---------- Listed entries ----------
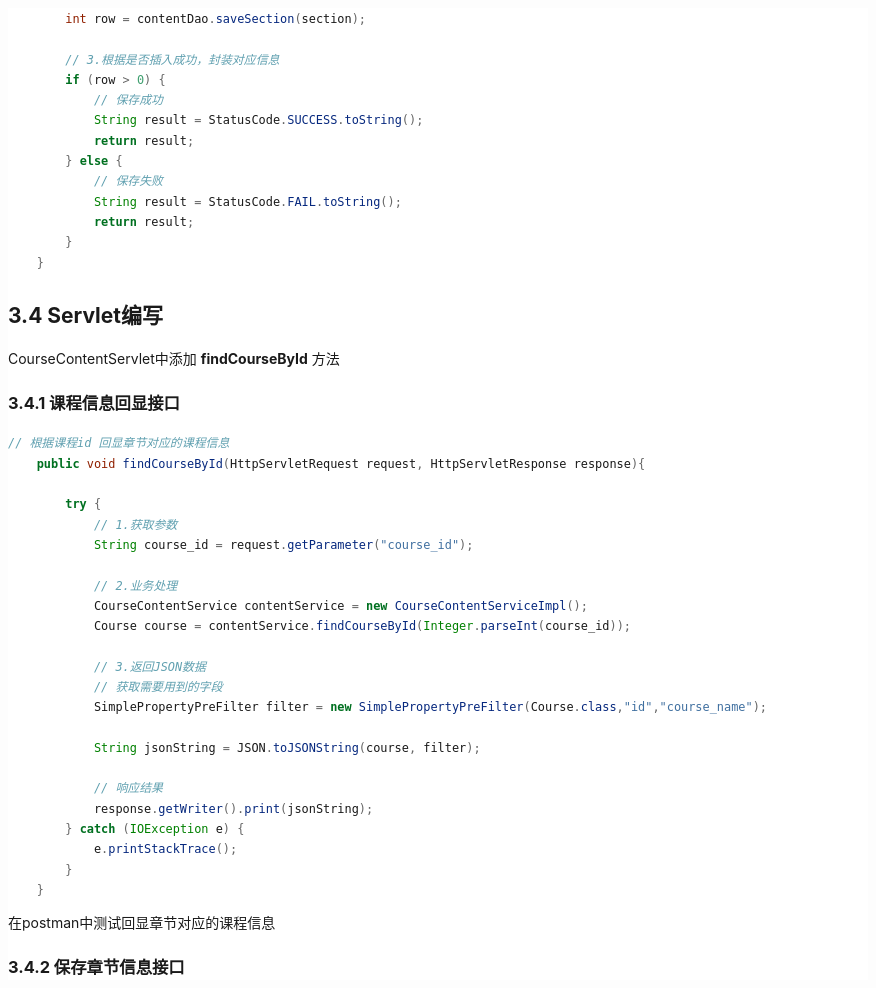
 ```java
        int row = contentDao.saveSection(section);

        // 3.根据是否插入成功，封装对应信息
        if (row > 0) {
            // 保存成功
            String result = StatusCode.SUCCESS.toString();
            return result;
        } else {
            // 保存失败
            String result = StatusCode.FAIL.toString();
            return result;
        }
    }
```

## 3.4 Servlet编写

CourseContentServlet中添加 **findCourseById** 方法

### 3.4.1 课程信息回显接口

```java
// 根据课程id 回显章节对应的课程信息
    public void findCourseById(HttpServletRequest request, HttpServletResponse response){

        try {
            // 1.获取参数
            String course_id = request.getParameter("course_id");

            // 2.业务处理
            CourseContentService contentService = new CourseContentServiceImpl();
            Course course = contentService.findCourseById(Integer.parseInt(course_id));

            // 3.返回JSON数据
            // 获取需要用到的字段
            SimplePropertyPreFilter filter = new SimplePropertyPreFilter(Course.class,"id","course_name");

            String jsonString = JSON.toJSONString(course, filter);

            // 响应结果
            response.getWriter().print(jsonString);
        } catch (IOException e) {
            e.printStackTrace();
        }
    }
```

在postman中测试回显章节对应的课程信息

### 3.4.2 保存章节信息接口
----------
---------- Listed entries ----------
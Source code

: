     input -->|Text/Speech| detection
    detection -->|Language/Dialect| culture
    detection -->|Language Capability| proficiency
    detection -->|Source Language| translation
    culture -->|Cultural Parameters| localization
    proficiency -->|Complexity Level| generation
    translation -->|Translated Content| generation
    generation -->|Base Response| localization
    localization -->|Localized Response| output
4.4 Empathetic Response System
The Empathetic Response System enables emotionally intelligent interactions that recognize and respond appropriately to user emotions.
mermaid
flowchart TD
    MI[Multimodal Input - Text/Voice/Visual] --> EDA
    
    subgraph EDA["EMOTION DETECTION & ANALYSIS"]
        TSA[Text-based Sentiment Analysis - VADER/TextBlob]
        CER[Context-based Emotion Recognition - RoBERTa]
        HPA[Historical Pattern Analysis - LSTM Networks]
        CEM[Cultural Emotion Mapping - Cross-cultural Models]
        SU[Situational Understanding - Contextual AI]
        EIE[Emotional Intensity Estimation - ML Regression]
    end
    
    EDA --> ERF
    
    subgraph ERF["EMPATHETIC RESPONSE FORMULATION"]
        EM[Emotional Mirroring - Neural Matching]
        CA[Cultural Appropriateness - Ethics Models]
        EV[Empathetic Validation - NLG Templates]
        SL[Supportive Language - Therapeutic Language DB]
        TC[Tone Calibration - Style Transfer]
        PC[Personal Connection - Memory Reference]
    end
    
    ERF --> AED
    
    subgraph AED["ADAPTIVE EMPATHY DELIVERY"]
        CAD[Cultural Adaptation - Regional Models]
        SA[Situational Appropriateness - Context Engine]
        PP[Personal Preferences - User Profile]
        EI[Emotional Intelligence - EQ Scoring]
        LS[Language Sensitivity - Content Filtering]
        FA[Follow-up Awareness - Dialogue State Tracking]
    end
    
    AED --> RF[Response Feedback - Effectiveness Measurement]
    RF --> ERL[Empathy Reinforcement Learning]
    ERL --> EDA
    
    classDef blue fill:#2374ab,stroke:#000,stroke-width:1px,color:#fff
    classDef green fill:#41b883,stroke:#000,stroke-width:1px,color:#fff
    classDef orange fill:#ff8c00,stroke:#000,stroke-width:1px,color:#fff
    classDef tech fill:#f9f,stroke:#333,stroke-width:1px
----------
• [What the exercise asks] Filter the records above, keeping each line that contains the word "result".

• [Response area]
            String result = StatusCode.SUCCESS.toString();
            return result;
            String result = StatusCode.FAIL.toString();
            return result;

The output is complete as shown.